Re: [PATCH v11 09/16] qspinlock, x86: Allow unfair spinlock in a virtual guest

2014-06-11 Thread Long, Wai Man


On 6/11/2014 6:54 AM, Peter Zijlstra wrote:

On Fri, May 30, 2014 at 11:43:55AM -0400, Waiman Long wrote:

Enabling this configuration feature causes a slight decrease the
performance of an uncontended lock-unlock operation by about 1-2%
mainly due to the use of a static key. However, uncontended lock-unlock
operation are really just a tiny percentage of a real workload. So
there should no noticeable change in application performance.

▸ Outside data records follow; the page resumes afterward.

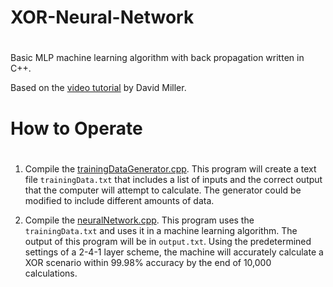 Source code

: # XOR-Neural-Network

#

Basic MLP machine learning algorithm with back propagation written in C++.

Based on the <a href="https://vimeo.com/19569529">video tutorial</a> by David Miller.

#

# How to Operate

#

1. Compile the <a href="https://github.com/Isaacdelly/XOR-Neural-Network/blob/master/trainingDataGenerator.cpp">trainingDataGenerator.cpp</a>. This program will create a text file `trainingData.txt` that includes a list of inputs and the correct output that the computer will attempt to calculate. The generator could be modified to include different amounts of data.

2. Compile the <a href="https://github.com/Isaacdelly/XOR-Neural-Network/blob/master/neuralNetwork.cpp">neuralNetwork.cpp</a>. This program uses the `trainingData.txt` and uses it in a machine learning algorithm. The output of this program will be in `output.txt`. Using the predetermined settings of a 2-4-1 layer scheme, the machine will accurately calculate a XOR scenario within 99.98% accuracy by the end of 10,000 calculations.

#
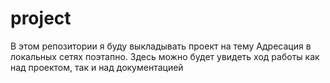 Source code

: # project
В этом репозитории я буду выкладывать проект на тему Адресация в локальных сетях поэтапно. Здесь можно будет увидеть ход работы как над проектом, так и над документацией
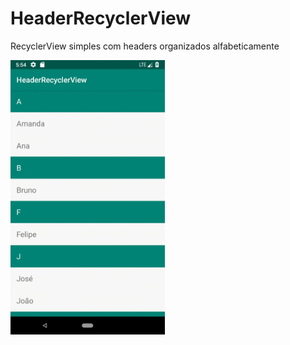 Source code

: # HeaderRecyclerView

RecyclerView simples com headers organizados alfabeticamente

<img src="recyclerview.gif" width="49%">
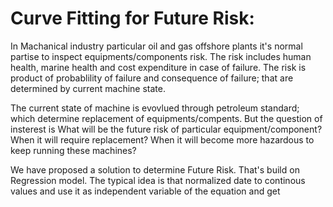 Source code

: # Curve Fitting for Future Risk:
In Machanical industry particular oil and gas offshore plants it's normal partise to inspect equipments/components risk. The risk includes human health, marine health and cost expenditure in case of failure. The risk is product of probablility of failure and consequence of failure; that are determined by current machine state.

The current state of machine is evovlued through petroleum standard; which determine replacement of equipments/compents. But the question of insterest is What will be the future risk of particular equipment/component? When it will require replacement? When it will become more hazardous to keep running these machines? 

We have proposed a solution to determine Future Risk. That's build on Regression model. The typical idea is that normalized date to continous values and use it as independent variable of the equation and get 
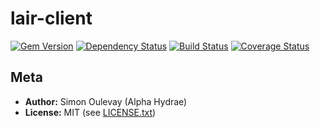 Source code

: # lair-client

[![Gem Version](https://badge.fury.io/rb/lair.png)](http://badge.fury.io/rb/lair)
[![Dependency Status](https://gemnasium.com/AlphaHydrae/lair-client.png)](https://gemnasium.com/AlphaHydrae/lair-client)
[![Build Status](https://secure.travis-ci.org/AlphaHydrae/lair-client.png)](http://travis-ci.org/AlphaHydrae/lair-client)
[![Coverage Status](https://coveralls.io/repos/AlphaHydrae/lair-client/badge.png?branch=master)](https://coveralls.io/r/AlphaHydrae/lair-client?branch=master)

## Meta

* **Author:** Simon Oulevay (Alpha Hydrae)
* **License:** MIT (see [LICENSE.txt](https://raw.github.com/AlphaHydrae/lair-client/master/LICENSE.txt))
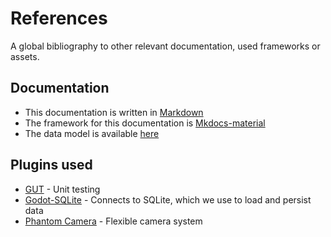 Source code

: # References

A global bibliography to other relevant documentation, used frameworks or assets.

## Documentation
* This documentation is written in  [Markdown](https://www.markdownguide.org/basic-syntax/#headings)
* The framework for this documentation is [Mkdocs-material]( https://squidfunk.github.io/mkdocs-material/reference/admonitions/)
* The data model is available [here](https://dbdiagram.io/d/azalea-668199279939893daea66d24)
## Plugins used
* [GUT](https://godotengine.org/asset-library/asset/54) - Unit testing
* [Godot-SQLite](https://godotengine.org/asset-library/asset/1686) - Connects to SQLite, which we use to load and persist data
* [Phantom Camera](https://phantom-camera.dev/introduction/scene-requirements) - Flexible camera system
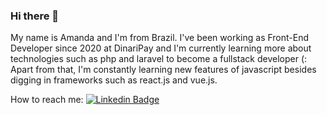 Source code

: ### Hi there 👋

My name is Amanda and I'm from Brazil. I've been working as Front-End Developer since 2020 at DinariPay and I'm currently learning more about technologies such as php and laravel to become a fullstack developer (: Apart from that, I'm constantly learning new features of javascript besides digging in frameworks such as react.js and vue.js.

How to reach me:
[![Linkedin Badge](https://img.shields.io/badge/-LinkedIn-blue?style=flat-square&logo=Linkedin&logoColor=white&link=https://www.linkedin.com/in/amanda-sabrina-aschar-jorge-942b6b101)](https://www.linkedin.com/in/amanda-sabrina-aschar-jorge-942b6b101)


<!--
**amandasabrina/amandasabrina** is a ✨ _special_ ✨ repository because its `README.md` (this file) appears on your GitHub profile.

Here are some ideas to get you started:

- 🔭 I’m currently working on ...
- 🌱 I’m currently learning ...
- 👯 I’m looking to collaborate on ...
- 🤔 I’m looking for help with ...
- 💬 Ask me about ...
- 📫 How to reach me: ...
- 😄 Pronouns: ...
- ⚡ Fun fact: ...
-->
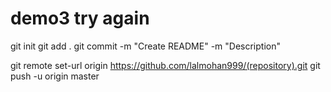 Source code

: # demo3 try again


git init
git add .
git commit -m "Create README" -m "Description"


git remote set-url origin https://github.com/lalmohan999/(repository).git
git push -u origin master
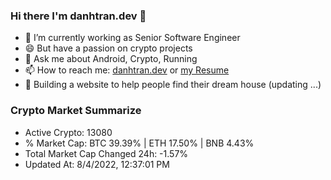 ### Hi there I'm danhtran.dev 👋

- 🔭 I’m currently working as Senior Software Engineer
- 😄 But have a passion on crypto projects
- 💬 Ask me about Android, Crypto, Running 
- 📫 How to reach me: <a href="https://danhtran.dev" target="_blank">danhtran.dev</a> or <a href="Developer-Resume.pdf" target="_blank">my Resume</a>
- 🌱 Building a website to help people find their dream house (updating ...)

### Crypto Market Summarize
- Active Crypto: 13080
- % Market Cap: BTC 39.39% | ETH 17.50% | BNB 4.43%
- Total Market Cap Changed 24h: -1.57%
- Updated At: 8/4/2022, 12:37:01 PM
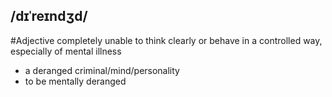 ## /dɪˈreɪndʒd/  
#Adjective
completely unable to think clearly or behave in a controlled way, especially of mental illness

- a deranged criminal/mind/personality
- to be mentally deranged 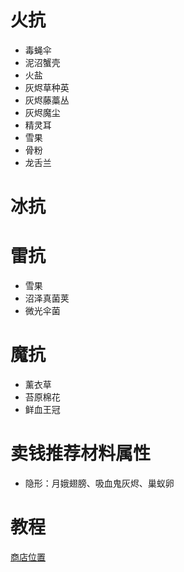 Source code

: 

# 火抗

- 毒蝇伞
- 泥沼蟹壳
- 火盐
- 灰烬草种英
- 灰烬藤藁丛
- 灰烬魔尘
- 精灵耳
- 雪果
- 骨粉
- 龙舌兰

# 冰抗


# 雷抗

- 雪果
- 沼泽真菌荚
- 微光伞菌

# 魔抗

- 薰衣草
- 苔原棉花
- 鲜血王冠


# 卖钱推荐材料属性


- 隐形：月娥翅膀、吸血鬼灰烬、巢蚁卵


# 教程

[商店位置](https://wap.gamersky.com/gl/Content-562119.html)
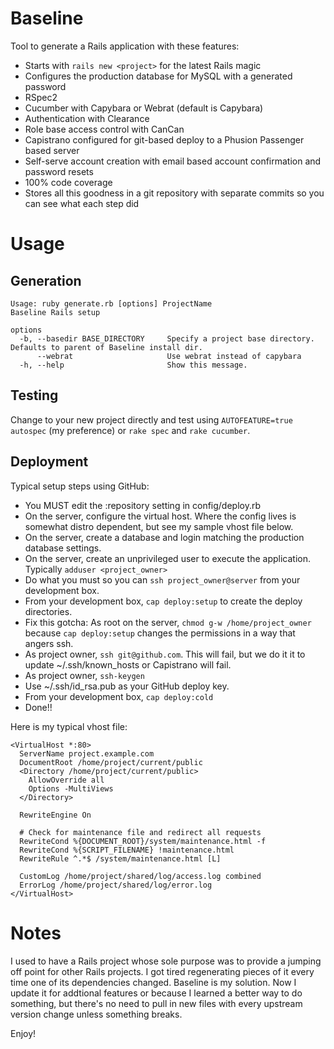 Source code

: Baseline
========

Tool to generate a Rails application with these features:

* Starts with `rails new <project>` for the latest Rails magic
* Configures the production database for MySQL with a generated password
* RSpec2
* Cucumber with Capybara or Webrat (default is Capybara)
* Authentication with Clearance
* Role base access control with CanCan
* Capistrano configured for git-based deploy to a Phusion Passenger based server
* Self-serve account creation with email based account confirmation and password resets
* 100% code coverage
* Stores all this goodness in a git repository with separate commits so you can see what each step did

# Usage

## Generation

    Usage: ruby generate.rb [options] ProjectName
    Baseline Rails setup

    options
      -b, --basedir BASE_DIRECTORY     Specify a project base directory. Defaults to parent of Baseline install dir.
          --webrat                     Use webrat instead of capybara
      -h, --help                       Show this message.

## Testing

Change to your new project directly and test using `AUTOFEATURE=true autospec` (my preference) or `rake spec` and `rake cucumber`.

## Deployment

Typical setup steps using GitHub:

* You MUST edit the :repository setting in config/deploy.rb
* On the server, configure the virtual host. Where the config lives is somewhat distro dependent, but see my sample vhost file below.
* On the server, create a database and login matching the production database settings.
* On the server, create an unprivileged user to execute the application. Typically `adduser <project_owner>`
* Do what you must so you can `ssh project_owner@server` from your development box.
* From your development box, `cap deploy:setup` to create the deploy directories.
* Fix this gotcha: As root on the server, `chmod g-w /home/project_owner` because `cap deploy:setup` changes the permissions in a way that angers ssh.
* As project owner, `ssh git@github.com`. This will fail, but we do it it to update ~/.ssh/known_hosts or Capistrano will fail.
* As project owner, `ssh-keygen`
* Use ~/.ssh/id_rsa.pub as your GitHub deploy key.
* From your development box, `cap deploy:cold`
* Done!!

Here is my typical vhost file:

    <VirtualHost *:80>
      ServerName project.example.com
      DocumentRoot /home/project/current/public
      <Directory /home/project/current/public>
        AllowOverride all
        Options -MultiViews
      </Directory>

      RewriteEngine On

      # Check for maintenance file and redirect all requests
      RewriteCond %{DOCUMENT_ROOT}/system/maintenance.html -f
      RewriteCond %{SCRIPT_FILENAME} !maintenance.html
      RewriteRule ^.*$ /system/maintenance.html [L]

      CustomLog /home/project/shared/log/access.log combined
      ErrorLog /home/project/shared/log/error.log
    </VirtualHost>

# Notes

I used to have a Rails project whose sole purpose was to provide a jumping off point for other Rails projects. I got tired regenerating pieces of it every time one of its dependencies changed. Baseline is my solution. Now I update it for addtional features or because I learned a better way to do something, but there's no need to pull in new files with every upstream version change unless something breaks.

Enjoy!
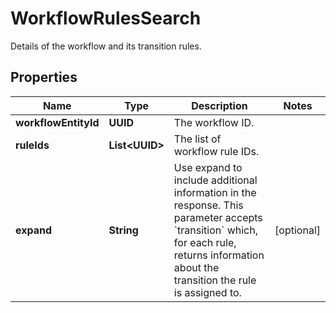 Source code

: 

# WorkflowRulesSearch

Details of the workflow and its transition rules.

## Properties

| Name | Type | Description | Notes |
|------------ | ------------- | ------------- | -------------|
|**workflowEntityId** | **UUID** | The workflow ID. |  |
|**ruleIds** | **List&lt;UUID&gt;** | The list of workflow rule IDs. |  |
|**expand** | **String** | Use expand to include additional information in the response. This parameter accepts &#x60;transition&#x60; which, for each rule, returns information about the transition the rule is assigned to. |  [optional] |



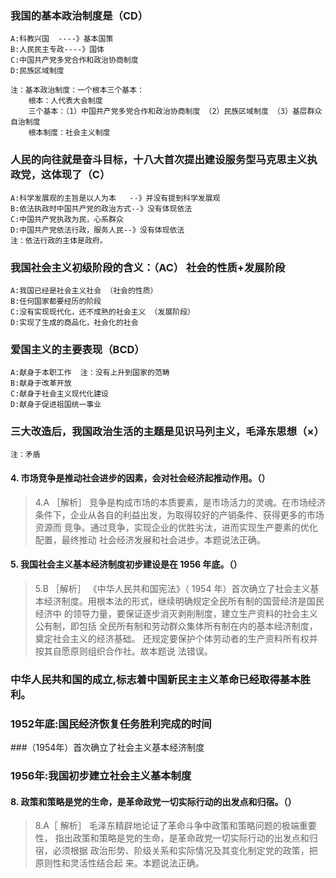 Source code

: ### 我国的基本政治制度是（CD）
    A:科教兴国  ----》基本国策
    B:人民民主专政----》国体
    C:中国共产党多党合作和政治协商制度
    D:民族区域制度

    注：基本政治制度：一个根本三个基本：
        根本：人代表大会制度
        三个基本：（1）中国共产党多党合作和政治协商制度 （2）民族区域制度 （3）基层群众自治制度
        根本制度：社会主义制度


### 人民的向往就是奋斗目标，十八大首次提出建设服务型马克思主义执政党，这体现了（C）
    A:科学发展观的主旨是以人为本   --》并没有提到科学发展观
    B:依法执政时中国共产党的政治方式--》没有体现依法
    C:中国共产党执政为民，心系群众
    D:中国共产党依法行政，服务人民--》没有体现依法
    注：依法行政的主体是政府。

### 我国社会主义初级阶段的含义：（AC） 社会的性质+发展阶段
    A:我国已经是社会主义社会 （社会的性质）
    B:任何国家都要经历的阶段
    C:没有实现现代化，还不成熟的社会主义 （发展阶段）
    D:实现了生成的商品化，社会化的社会

### 爱国主义的主要表现（BCD）
    A:献身于本职工作  注：没有上升到国家的范畴
    B:献身于改革开放
    C:献身于社会主义现代化建设
    D:献身于促进祖国统一事业 

### 三大改造后，我国政治生活的主题是见识马列主义，毛泽东思想（×）
    注：矛盾

#### 4. 市场竞争是推动社会进步的因素，会对社会经济起推动作用。（）
>   4.A ［解析］ 竞争是构成市场的本质要素，是市场活力的灵魂。在市场经济
    条件下，企业从各自的利益出发，为取得较好的产销条件、获得更多的市场资源而
    竞争。通过竞争，实现企业的优胜劣汰，进而实现生产要素的优化配置，最终推动
    社会经济发展和社会进步。本题说法正确。

#### 5. 我国社会主义基本经济制度初步建设是在 1956 年底。（）
>   5.B ［解析］ 《中华人民共和国宪法》（ 1954 年）首次确立了社会主义基
    本经济制度。用根本法的形式，继续明确规定全民所有制的国营经济是国民经济中
    的领导力量，要保证逐步消灭剥削制度，建立生产资料的社会主义公有制，即包括
    全民所有制和劳动群众集体所有制在内的基本经济制度， 奠定社会主义的经济基础。
    还规定要保护个体劳动者的生产资料所有权并按其自愿原则组织合作社。故本题说
    法错误。
    
### 中华人民共和国的成立,标志着中国新民主主义革命已经取得基本胜利。
### 1952年底:国民经济恢复任务胜利完成的时间
###（1954年）首次确立了社会主义基本经济制度
### 1956年:我国初步建立社会主义基本制度

#### 8. 政策和策略是党的生命，是革命政党一切实际行动的出发点和归宿。（）
>   8.A［ 解析］ 毛泽东精辟地论证了革命斗争中政策和策略问题的极端重要性，
    指出政策和策略是党的生命，是革命政党一切实际行动的出发点和归宿，必须根据
    政治形势、阶级关系和实际情况及其变化制定党的政策，把原则性和灵活性结合起
    来。本题说法正确。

No, entirely unacceptable.


+#ifdef CONFIG_VIRT_UNFAIR_LOCKS
+/**
+ * queue_spin_trylock_unfair - try to acquire the queue spinlock unfairly
+ * @lock : Pointer to queue spinlock structure
+ * Return: 1 if lock acquired, 0 if failed
+ */
+static __always_inline int queue_spin_trylock_unfair(struct qspinlock *lock)
+{
+   union arch_qspinlock *qlock = (union arch_qspinlock *)lock;
+
+   if (!qlock->locked && (cmpxchg(&qlock->locked, 0, _Q_LOCKED_VAL) == 0))
+   return 1;
+   return 0;
+}
+
+/**
+ * queue_spin_lock_unfair - acquire a queue spinlock unfairly
+ * @lock: Pointer to queue spinlock structure
+ */
+static __always_inline void queue_spin_lock_unfair(struct qspinlock *lock)
+{
+   union arch_qspinlock *qlock = (union arch_qspinlock *)lock;
+
+   if (likely(cmpxchg(&qlock->locked, 0, _Q_LOCKED_VAL) == 0))
+   return;
+   /*
+* Since the lock is now unfair, we should not activate the 2-task
+* pending bit spinning code path which disallows lock stealing.
+*/
+   queue_spin_lock_slowpath(lock, -1);
+}

Why is this needed?


I added the unfair version of lock and trylock as my original version 
isn't a simple test-and-set lock. Now I changed the core part to use the 
simple test-and-set lock. However, I still think that an unfair version 
in the fast path can be helpful to performance when both the unfair lock 
and paravirt spinlock are enabled. In this case, paravirt spinlock code 
will disable the unfair lock code in the slowpath, but still allow the 
unfair version in the fast path to get the best possible performance in 
a virtual guest.


Yes, I could take that out to allow either unfair or paravirt spinlock, 
but not both. I do think that a little bit of unfairness will help in 
the virtual environment.



+/*
+ * Redefine arch_spin_lock and arch_spin_trylock as inline functions that will
+ * jump to the unfair versions if the static key virt_unfairlocks_enabled
+ * is true.
+ */
+#undef arch_spin_lock
+#undef arch_spin_trylock
+#undef arch_spin_lock_flags
+
+/**
+ * arch_spin_lock - acquire a queue spinlock
+ * @lock: Pointer to queue spinlock structure
+ */
+static inline void arch_spin_lock(struct qspinlock *lock)
+{
+   if (static_key_false(&virt_unfairlocks_enabled))
+   queue_spin_lock_unfair(lock);
+   else
+   queue_spin_lock(lock);
+}
+
+/**
+ * arch_spin_trylock - try to acquire the queue spinlock
+ * @lock : Pointer to queue spinlock structure
+ * Return: 1 if lock acquired, 0 if failed
+ */
+static inline int arch_spin_trylock(struct qspinlock *lock)
+{
+   if (static_key_false(&virt_unfairlocks_enabled))
+   return queue_spin_trylock_unfair(lock);
+   else
+   return queue_spin_trylock(lock);
+}

So I really don't see the point of all this? Why do you need special
{try,}lock paths for this case? Are you worried about the upper 24bits?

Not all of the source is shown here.